● The problem
Print the whole listing below exactly as given, pictures excluded.

>>>>>

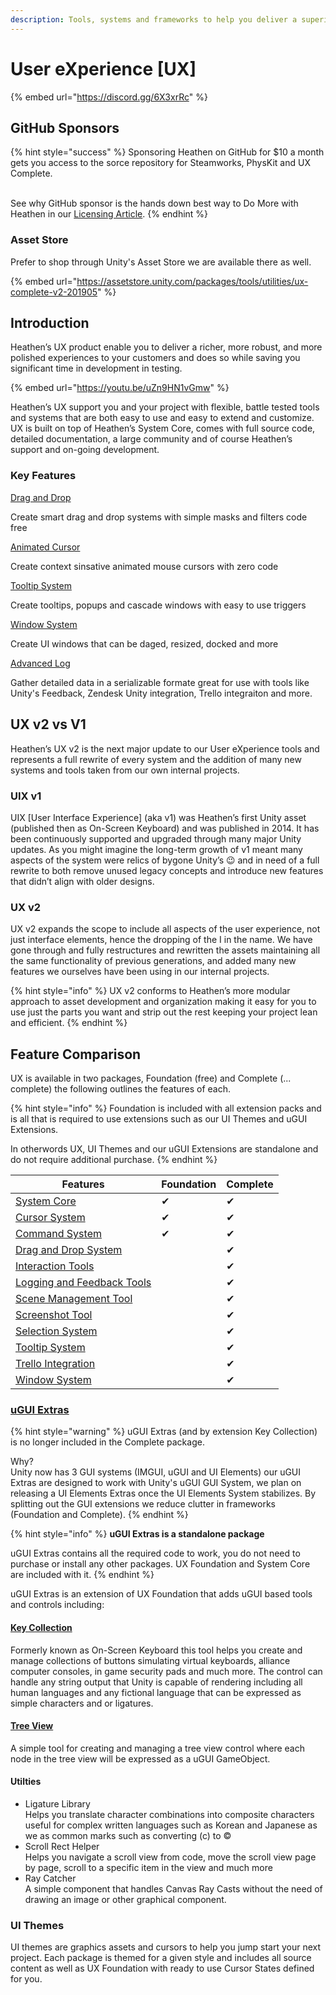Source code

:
```yaml
---
description: Tools, systems and frameworks to help you deliver a superior User eXperience!
---
```


# User eXperience \[UX]

{% embed url="https://discord.gg/6X3xrRc" %}

## GitHub Sponsors

{% hint style="success" %}
Sponsoring Heathen on GitHub for $10 a month gets you access to the sorce repository for Steamworks, PhysKit and UX Complete.

\
See why GitHub sponsor is the hands down best way to Do More with Heathen in our [Licensing Article](../licensing/).
{% endhint %}

### Asset Store

Prefer to shop through Unity's Asset Store we are available there as well.

{% embed url="https://assetstore.unity.com/packages/tools/utilities/ux-complete-v2-201905" %}

## Introduction

Heathen’s UX product enable you to deliver a richer, more robust, and more polished experiences to your customers and does so while saving you significant time in development in testing.&#x20;

{% embed url="https://youtu.be/uZn9HN1vGmw" %}

Heathen’s UX support you and your project with flexible, battle tested tools and systems that are both easy to use and easy to extend and customize. UX is built on top of Heathen’s System Core, comes with full source code, detailed documentation, a large community and of course Heathen’s support and on-going development.

### Key Features

[Drag and Drop](learning/core-concepts/drag-and-drop-system.md)

Create smart drag and drop systems with simple masks and filters code free

[Animated Cursor](learning/core-concepts/cursor-tools.md)

Create context sinsative animated mouse cursors with zero code

[Tooltip System](learning/core-concepts/tooltips.md)

Create tooltips, popups and cascade windows with easy to use triggers

[Window System](learning/core-concepts/window-tools.md)&#x20;

Create UI windows that can be daged, resized, docked and more

[Advanced Log](learning/core-concepts/feedback-tools.md)

Gather detailed data in a serializable formate great for use with tools like Unity's Feedback, Zendesk Unity integration, Trello integraiton and more.

## UX v2 vs V1

Heathen’s UX v2 is the next major update to our User eXperience tools and represents a full rewrite of every system and the addition of many new systems and tools taken from our own internal projects.

### UIX v1

UIX \[User Interface Experience] (aka v1) was Heathen’s first Unity asset (published then as On-Screen Keyboard) and was published in 2014. It has been continuously supported and upgraded through many major Unity updates. As you might imagine the long-term growth of v1 meant many aspects of the system were relics of bygone Unity’s 😉 and in need of a full rewrite to both remove unused legacy concepts and introduce new features that didn’t align with older designs.

### UX v2

UX v2 expands the scope to include all aspects of the user experience, not just interface elements, hence the dropping of the I in the name. We have gone through and fully restructures and rewritten the assets maintaining all the same functionality of previous generations, and added many new features we ourselves have been using in our internal projects.

{% hint style="info" %}
UX v2 conforms to Heathen’s more modular approach to asset development and organization making it easy for you to use just the parts you want and strip out the rest keeping your project lean and efficient.
{% endhint %}

## Feature Comparison

UX is available in two packages, Foundation (free) and Complete (... complete) the following outlines the features of each.

{% hint style="info" %}
Foundation is included with all extension packs and is all that is required to use extensions such as our UI Themes and uGUI Extensions.

In otherwords UX, UI Themes and our uGUI Extensions are standalone and do not require additional purchase.
{% endhint %}

| Features                                                               | Foundation | Complete |
| ---------------------------------------------------------------------- | ---------- | -------- |
| [System Core](../system-core/)                                         | ✔          | ✔        |
| [Cursor System](learning/core-concepts/cursor-tools.md)                | ✔          | ✔        |
| [Command System](learning/core-concepts/command-system.md)             | ✔          | ✔        |
| [Drag and Drop System](learning/core-concepts/drag-and-drop-system.md) |            | ✔        |
| [Interaction Tools](learning/core-concepts/interaction-tools.md)       |            | ✔        |
| [Logging and Feedback Tools](learning/core-concepts/feedback-tools.md) |            | ✔        |
| [Scene Management Tool](learning/core-concepts/scenes-management.md)   |            | ✔        |
| [Screenshot Tool](api/screenshot.md)                                   |            | ✔        |
| [Selection System](learning/core-concepts/selection-system.md)         |            | ✔        |
| [Tooltip System](learning/core-concepts/tooltips.md)                   |            | ✔        |
| [Trello Integration](api/trello.md)                                    |            | ✔        |
| [Window System](learning/core-concepts/window-tools.md)                |            | ✔        |

### [uGUI Extras](learning/ugui-extras/)

{% hint style="warning" %}
uGUI Extras (and by extension Key Collection) is no longer included in the Complete package.&#x20;

Why?\
Unity now has 3 GUI systems (IMGUI, uGUI and UI Elements) our uGUI Extras are designed to work with Unity's uGUI GUI System, we plan on releasing a UI Elements Extras once the UI Elements System stabilizes. By splitting out the GUI extensions we reduce clutter in frameworks (Foundation and Complete).
{% endhint %}

{% hint style="info" %}
**uGUI Extras is a standalone package**

uGUI Extras contains all the required code to work, you do not need to purchase or install any other packages. UX Foundation and System Core are included with it.
{% endhint %}

uGUI Extras is an extension of UX Foundation that adds uGUI based tools and controls including:

#### [Key Collection](learning/ugui-extras/key-collection.md)

Formerly known as On-Screen Keyboard this tool helps you create and manage collections of buttons simulating virtual keyboards, alliance computer consoles, in game security pads and much more. The control can handle any string output that Unity is capable of rendering including all human languages and any fictional language that can be expressed as simple characters and or ligatures.

#### [Tree View](learning/ugui-extras/tree-view.md)

A simple tool for creating and managing a tree view control where each node in the tree view will be expressed as a uGUI GameObject.

#### Utilties

* Ligature Library\
  Helps you translate character combinations into composite characters useful for complex written languages such as Korean and Japanese as we as common marks such as converting (c) to ©
* Scroll Rect Helper\
  Helps you navigate a scroll view from code, move the scroll view page by page, scroll to a specific item in the view and much more
* Ray Catcher\
  A simple component that handles Canvas Ray Casts without the need of drawing an image or other graphical component.

### UI Themes&#x20;

UI themes are graphics assets and cursors to help you jump start your next project. Each package is themed for a given style and includes all source content as well as UX Foundation with ready to use Cursor States defined for you.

<<<<<

● Completed exercise
Source code

:
```yaml
---
description: Tools, systems and frameworks to help you deliver a superior User eXperience!
---
```


# User eXperience \[UX]

{% embed url="https://discord.gg/6X3xrRc" %}

## GitHub Sponsors

{% hint style="success" %}
Sponsoring Heathen on GitHub for $10 a month gets you access to the sorce repository for Steamworks, PhysKit and UX Complete.

\
See why GitHub sponsor is the hands down best way to Do More with Heathen in our [Licensing Article](../licensing/).
{% endhint %}

### Asset Store

Prefer to shop through Unity's Asset Store we are available there as well.

{% embed url="https://assetstore.unity.com/packages/tools/utilities/ux-complete-v2-201905" %}

## Introduction

Heathen’s UX product enable you to deliver a richer, more robust, and more polished experiences to your customers and does so while saving you significant time in development in testing.&#x20;

{% embed url="https://youtu.be/uZn9HN1vGmw" %}

Heathen’s UX support you and your project with flexible, battle tested tools and systems that are both easy to use and easy to extend and customize. UX is built on top of Heathen’s System Core, comes with full source code, detailed documentation, a large community and of course Heathen’s support and on-going development.

### Key Features

[Drag and Drop](learning/core-concepts/drag-and-drop-system.md)

Create smart drag and drop systems with simple masks and filters code free

[Animated Cursor](learning/core-concepts/cursor-tools.md)

Create context sinsative animated mouse cursors with zero code

[Tooltip System](learning/core-concepts/tooltips.md)

Create tooltips, popups and cascade windows with easy to use triggers

[Window System](learning/core-concepts/window-tools.md)&#x20;

Create UI windows that can be daged, resized, docked and more

[Advanced Log](learning/core-concepts/feedback-tools.md)

Gather detailed data in a serializable formate great for use with tools like Unity's Feedback, Zendesk Unity integration, Trello integraiton and more.

## UX v2 vs V1

Heathen’s UX v2 is the next major update to our User eXperience tools and represents a full rewrite of every system and the addition of many new systems and tools taken from our own internal projects.

### UIX v1

UIX \[User Interface Experience] (aka v1) was Heathen’s first Unity asset (published then as On-Screen Keyboard) and was published in 2014. It has been continuously supported and upgraded through many major Unity updates. As you might imagine the long-term growth of v1 meant many aspects of the system were relics of bygone Unity’s 😉 and in need of a full rewrite to both remove unused legacy concepts and introduce new features that didn’t align with older designs.

### UX v2

UX v2 expands the scope to include all aspects of the user experience, not just interface elements, hence the dropping of the I in the name. We have gone through and fully restructures and rewritten the assets maintaining all the same functionality of previous generations, and added many new features we ourselves have been using in our internal projects.

{% hint style="info" %}
UX v2 conforms to Heathen’s more modular approach to asset development and organization making it easy for you to use just the parts you want and strip out the rest keeping your project lean and efficient.
{% endhint %}

## Feature Comparison

UX is available in two packages, Foundation (free) and Complete (... complete) the following outlines the features of each.

{% hint style="info" %}
Foundation is included with all extension packs and is all that is required to use extensions such as our UI Themes and uGUI Extensions.

In otherwords UX, UI Themes and our uGUI Extensions are standalone and do not require additional purchase.
{% endhint %}

| Features                                                               | Foundation | Complete |
| ---------------------------------------------------------------------- | ---------- | -------- |
| [System Core](../system-core/)                                         | ✔          | ✔        |
| [Cursor System](learning/core-concepts/cursor-tools.md)                | ✔          | ✔        |
| [Command System](learning/core-concepts/command-system.md)             | ✔          | ✔        |
| [Drag and Drop System](learning/core-concepts/drag-and-drop-system.md) |            | ✔        |
| [Interaction Tools](learning/core-concepts/interaction-tools.md)       |            | ✔        |
| [Logging and Feedback Tools](learning/core-concepts/feedback-tools.md) |            | ✔        |
| [Scene Management Tool](learning/core-concepts/scenes-management.md)   |            | ✔        |
| [Screenshot Tool](api/screenshot.md)                                   |            | ✔        |
| [Selection System](learning/core-concepts/selection-system.md)         |            | ✔        |
| [Tooltip System](learning/core-concepts/tooltips.md)                   |            | ✔        |
| [Trello Integration](api/trello.md)                                    |            | ✔        |
| [Window System](learning/core-concepts/window-tools.md)                |            | ✔        |

### [uGUI Extras](learning/ugui-extras/)

{% hint style="warning" %}
uGUI Extras (and by extension Key Collection) is no longer included in the Complete package.&#x20;

Why?\
Unity now has 3 GUI systems (IMGUI, uGUI and UI Elements) our uGUI Extras are designed to work with Unity's uGUI GUI System, we plan on releasing a UI Elements Extras once the UI Elements System stabilizes. By splitting out the GUI extensions we reduce clutter in frameworks (Foundation and Complete).
{% endhint %}

{% hint style="info" %}
**uGUI Extras is a standalone package**

uGUI Extras contains all the required code to work, you do not need to purchase or install any other packages. UX Foundation and System Core are included with it.
{% endhint %}

uGUI Extras is an extension of UX Foundation that adds uGUI based tools and controls including:

#### [Key Collection](learning/ugui-extras/key-collection.md)

Formerly known as On-Screen Keyboard this tool helps you create and manage collections of buttons simulating virtual keyboards, alliance computer consoles, in game security pads and much more. The control can handle any string output that Unity is capable of rendering including all human languages and any fictional language that can be expressed as simple characters and or ligatures.

#### [Tree View](learning/ugui-extras/tree-view.md)

A simple tool for creating and managing a tree view control where each node in the tree view will be expressed as a uGUI GameObject.

#### Utilties

* Ligature Library\
  Helps you translate character combinations into composite characters useful for complex written languages such as Korean and Japanese as we as common marks such as converting (c) to ©
* Scroll Rect Helper\
  Helps you navigate a scroll view from code, move the scroll view page by page, scroll to a specific item in the view and much more
* Ray Catcher\
  A simple component that handles Canvas Ray Casts without the need of drawing an image or other graphical component.

### UI Themes&#x20;

UI themes are graphics assets and cursors to help you jump start your next project. Each package is themed for a given style and includes all source content as well as UX Foundation with ready to use Cursor States defined for you.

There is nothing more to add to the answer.